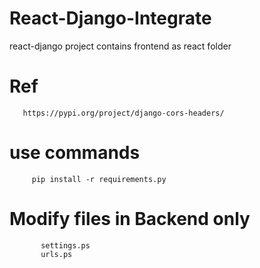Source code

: # React-Django-Integrate
react-django project contains frontend as react folder 

# Ref
       https://pypi.org/project/django-cors-headers/

# use commands
           
         pip install -r requirements.py
         
# Modify files in Backend only 

           settings.ps
           urls.ps
         
          
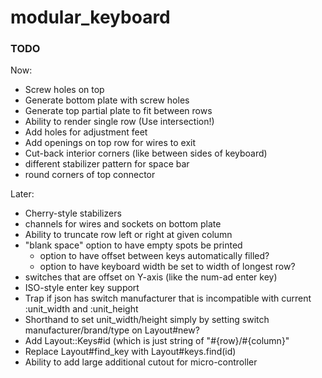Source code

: # modular_keyboard

### TODO

Now:
* Screw holes on top
* Generate bottom plate with screw holes
* Generate top partial plate to fit between rows
* Ability to render single row (Use intersection!)
* Add holes for adjustment feet
* Add openings on top row for wires to exit
* Cut-back interior corners (like between sides of keyboard)
* different stabilizer pattern for space bar
* round corners of top connector

Later:
* Cherry-style stabilizers
* channels for wires and sockets on bottom plate
* Ability to truncate row left or right at given column
* "blank space" option to have empty spots be printed
  * option to have offset between keys automatically filled?
  * option to have keyboard width be set to width of longest row?
* switches that are offset on Y-axis (like the num-ad enter key)
* ISO-style enter key support
* Trap if json has switch manufacturer that is incompatible with current :unit_width and :unit_height
* Shorthand to set unit_width/height simply by setting switch manufacturer/brand/type on Layout#new?
* Add Layout::Keys#id (which is just string of "#{row}/#{column}"
* Replace Layout#find_key with Layout#keys.find(id)
* Ability to add large additional cutout for micro-controller
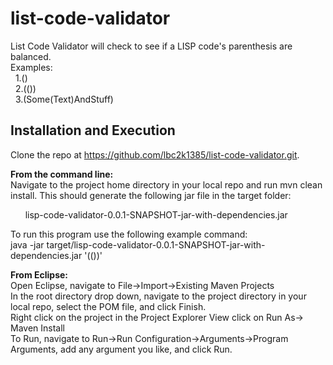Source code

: # list-code-validator

List Code Validator will check to see if a LISP code's parenthesis are balanced. <br />
Examples:<br />
&nbsp;	1.()<br />
&nbsp;	2.(())<br />
&nbsp;	3.(Some(Text)AndStuff)

## Installation and Execution
Clone the repo at https://github.com/lbc2k1385/list-code-validator.git.

<strong>From the command line:</strong> <br/>
Navigate to the project home directory in your local repo and run mvn clean install. This should generate the following jar file in the target folder:&nbsp;&nbsp;&nbsp;&nbsp;&nbsp;&nbsp;

&nbsp;&nbsp;&nbsp;&nbsp;&nbsp;&nbsp;lisp-code-validator-0.0.1-SNAPSHOT-jar-with-dependencies.jar<br/>

To run this program use the following example command:<br/>
java -jar target/lisp-code-validator-0.0.1-SNAPSHOT-jar-with-dependencies.jar '(())'

<strong>From Eclipse:</strong> <br/>
Open Eclipse, navigate to File->Import->Existing Maven Projects<br/>
In the root directory drop down, navigate to the project directory in your local repo, select the POM file, and click Finish.<br/>
Right click on the project in the Project Explorer View click on Run As-> Maven Install<br/>
To Run, navigate to Run->Run Configuration->Arguments->Program Arguments, add any argument you like, and click Run.

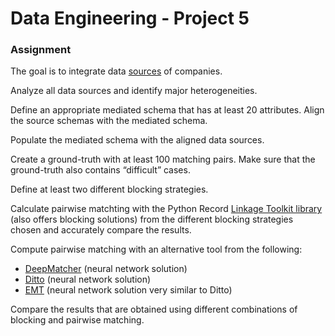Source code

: # Data Engineering - Project 5

### Assignment
The goal is to integrate data [sources](./sources) of companies.

Analyze all data sources and identify major heterogeneities.

Define an appropriate mediated schema that has at least 20 attributes. Align the source schemas with the mediated schema.

Populate the mediated schema with the aligned data sources.

Create a ground-truth with at least 100 matching pairs. Make sure that the ground-truth also contains “difficult” cases.

Define at least two different blocking strategies.

Calculate pairwise matchting with the Python Record [Linkage Toolkit library](https://recordlinkage.readthedocs.io/en/latest/) (also offers blocking solutions) from the different blocking strategies chosen and accurately compare the results.

Compute pairwise matching with an alternative tool from the following:
  - [DeepMatcher](https://github.com/anhaidgroup/deepmatcher) (neural network solution) 
  - [Ditto](https://github.com/megagonlabs/ditto) (neural network solution)  
  - [EMT](https://github.com/brunnurs/entity-matching-transformer) (neural network solution very similar to Ditto)
    
Compare the results that are obtained using different combinations of blocking and pairwise matching.
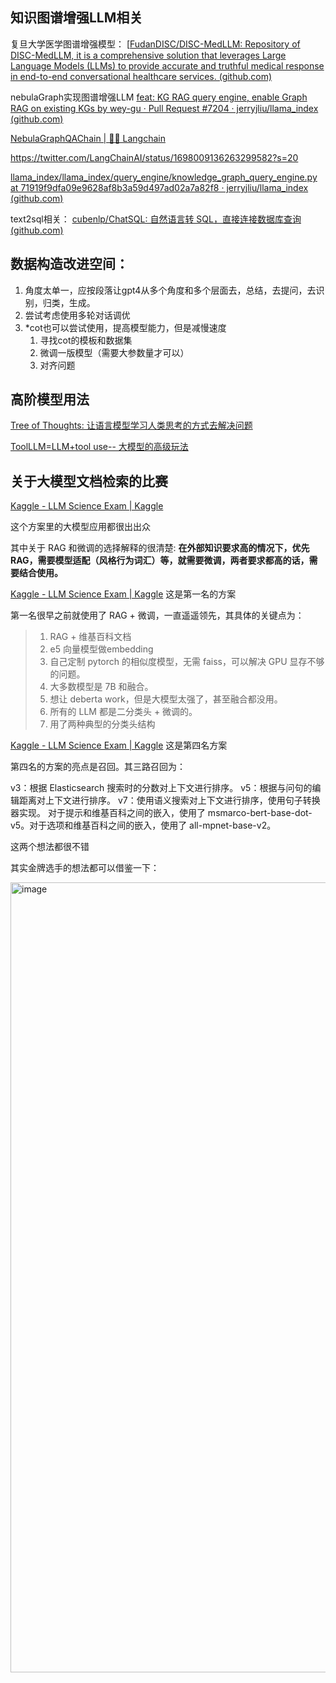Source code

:## 知识图谱增强LLM相关

复旦大学医学图谱增强模型：
[[FudanDISC/DISC-MedLLM: Repository of DISC-MedLLM, it is a comprehensive solution that leverages Large Language Models (LLMs) to provide accurate and truthful medical response in end-to-end conversational healthcare services. (github.com)](https://github.com/FudanDISC/DISC-MedLLM)

nebulaGraph实现图谱增强LLM
[feat: KG RAG query engine, enable Graph RAG on existing KGs by wey-gu · Pull Request #7204 · jerryjliu/llama_index (github.com)](https://github.com/jerryjliu/llama_index/pull/7204)

[NebulaGraphQAChain | 🦜️🔗 Langchain](https://python.langchain.com/docs/use_cases/more/graph/graph_nebula_qa)

https://twitter.com/LangChainAI/status/1698009136263299582?s=20

[llama_index/llama_index/query_engine/knowledge_graph_query_engine.py at 71919f9dfa09e9628af8b3a59d497ad02a7a82f8 · jerryjliu/llama_index (github.com)](https://github.com/jerryjliu/llama_index/blob/71919f9dfa09e9628af8b3a59d497ad02a7a82f8/llama_index/query_engine/knowledge_graph_query_engine.py#L24)

text2sql相关：
[cubenlp/ChatSQL: 自然语言转 SQL，直接连接数据库查询 (github.com)](https://github.com/cubenlp/ChatSQL)



## 数据构造改进空间：

1. 角度太单一，应按段落让gpt4从多个角度和多个层面去，总结，去提问，去识别，归类，生成。
2. 尝试考虑使用多轮对话调优
3. *cot也可以尝试使用，提高模型能力，但是减慢速度
   1. 寻找cot的模板和数据集
   2. 微调一版模型（需要大参数量才可以）
   3. 对齐问题


## 高阶模型用法

[Tree of Thoughts: 让语言模型学习人类思考的方式去解决问题](https://mp.weixin.qq.com/s?__biz=Mzk0NzMwNjU5Nw%3D%3D&mid=2247484829&idx=1&sn=505772ed5d94a4a07e6f6c844a7cc3f2&chksm=c379ac97f40e25819dc54d4bdd50575e95bec2355d50f6f269693df8f7ac644f0c431b4a9ba3&scene=126&sessionid=1694919554#rd)

[ToolLLM=LLM+tool use-- 大模型的高级玩法](https://mp.weixin.qq.com/s?__biz=Mzk0NzMwNjU5Nw%3D%3D&mid=2247484893&idx=1&sn=142521e30011d02ce7c32a06226e598e&chksm=c379acd7f40e25c1c2dade4a82ae2a689184473309b05e6eec6506e68a65f7686251c8b19d93&scene=126&sessionid=1694919554#rd)


## 关于大模型文档检索的比赛

[Kaggle - LLM Science Exam | Kaggle](https://www.kaggle.com/competitions/kaggle-llm-science-exam/leaderboard)

这个方案里的大模型应用都很出出众

其中关于 RAG 和微调的选择解释的很清楚: **在外部知识要求高的情况下，优先 RAG，需要模型适配（风格行为词汇）等，就需要微调，两者要求都高的话，需要结合使用。**


[Kaggle - LLM Science Exam | Kaggle](https://www.kaggle.com/competitions/kaggle-llm-science-exam/discussion/446422) 这是第一名的方案

第一名很早之前就使用了 RAG + 微调，一直遥遥领先，其具体的关键点为：

> 1. RAG + 维基百科文档
> 2. e5 向量模型做embedding
> 3. 自己定制 pytorch 的相似度模型，无需 faiss，可以解决 GPU 显存不够的问题。
> 4. 大多数模型是 7B 和融合。
> 5. 想让 deberta work，但是大模型太强了，甚至融合都没用。
> 6. 所有的 LLM 都是二分类头 + 微调的。
> 7. 用了两种典型的分类头结构



[Kaggle - LLM Science Exam | Kaggle](https://www.kaggle.com/competitions/kaggle-llm-science-exam/discussion/446307) 这是第四名方案

第四名的方案的亮点是召回。其三路召回为：

v3：根据 Elasticsearch 搜索时的分数对上下文进行排序。
v5：根据与问句的编辑距离对上下文进行排序。
v7：使用语义搜索对上下文进行排序，使用句子转换器实现。
对于提示和维基百科之间的嵌入，使用了 msmarco-bert-base-dot-v5。对于选项和维基百科之间的嵌入，使用了 all-mpnet-base-v2。


这两个想法都很不错

其实金牌选手的想法都可以借鉴一下：

<img width="1264" alt="image" src="https://github.com/littlewwwhite/dplus-doc/assets/34784086/b3027c14-338d-4e28-ac08-d3e8a9d3d39d">
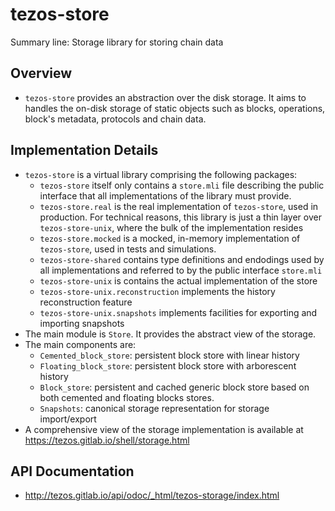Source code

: # tezos-store
Summary line: Storage library for storing chain data

## Overview
- `tezos-store` provides an abstraction over the disk storage. It aims
   to handles the on-disk storage of static objects such as blocks,
   operations, block's metadata, protocols and chain data.

## Implementation Details
- `tezos-store` is a virtual library comprising the following packages:
  - `tezos-store` itself only contains a `store.mli` file describing the public interface
    that all implementations of the library must provide.
  - `tezos-store.real` is the real implementation of `tezos-store`, used in production.
    For technical reasons, this library is just a thin layer over `tezos-store-unix`, where the bulk of the implementation resides
  - `tezos-store.mocked` is a mocked, in-memory implementation of `tezos-store`, used in tests and simulations.
  - `tezos-store-shared` contains type definitions and endodings used by all implementations and referred to
    by the public interface `store.mli`
  - `tezos-store-unix` is contains the actual implementation of the store
  - `tezos-store-unix.reconstruction` implements the history reconstruction feature
  - `tezos-store-unix.snapshots` implements facilities for exporting and importing snapshots
- The main module is `Store`. It provides the abstract view of the
storage.
- The main components are:
  - `Cemented_block_store`: persistent block store with linear history
  - `Floating_block_store`: persistent block store with arborescent
    history
  - `Block_store`: persistent and cached generic block store based on
    both cemented and floating blocks stores.
  - `Snapshots`: canonical storage representation for storage
    import/export
- A comprehensive view of the storage implementation is available at
  https://tezos.gitlab.io/shell/storage.html

## API Documentation

- http://tezos.gitlab.io/api/odoc/_html/tezos-storage/index.html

- - - - - - -

Brief - Reproduce every line above that contains the string "comprehensive".

Reply to the task -
[[FudanDISC/DISC-MedLLM: Repository of DISC-MedLLM, it is a comprehensive solution that leverages Large Language Models (LLMs) to provide accurate and truthful medical response in end-to-end conversational healthcare services. (github.com)](https://github.com/FudanDISC/DISC-MedLLM)
- A comprehensive view of the storage implementation is available at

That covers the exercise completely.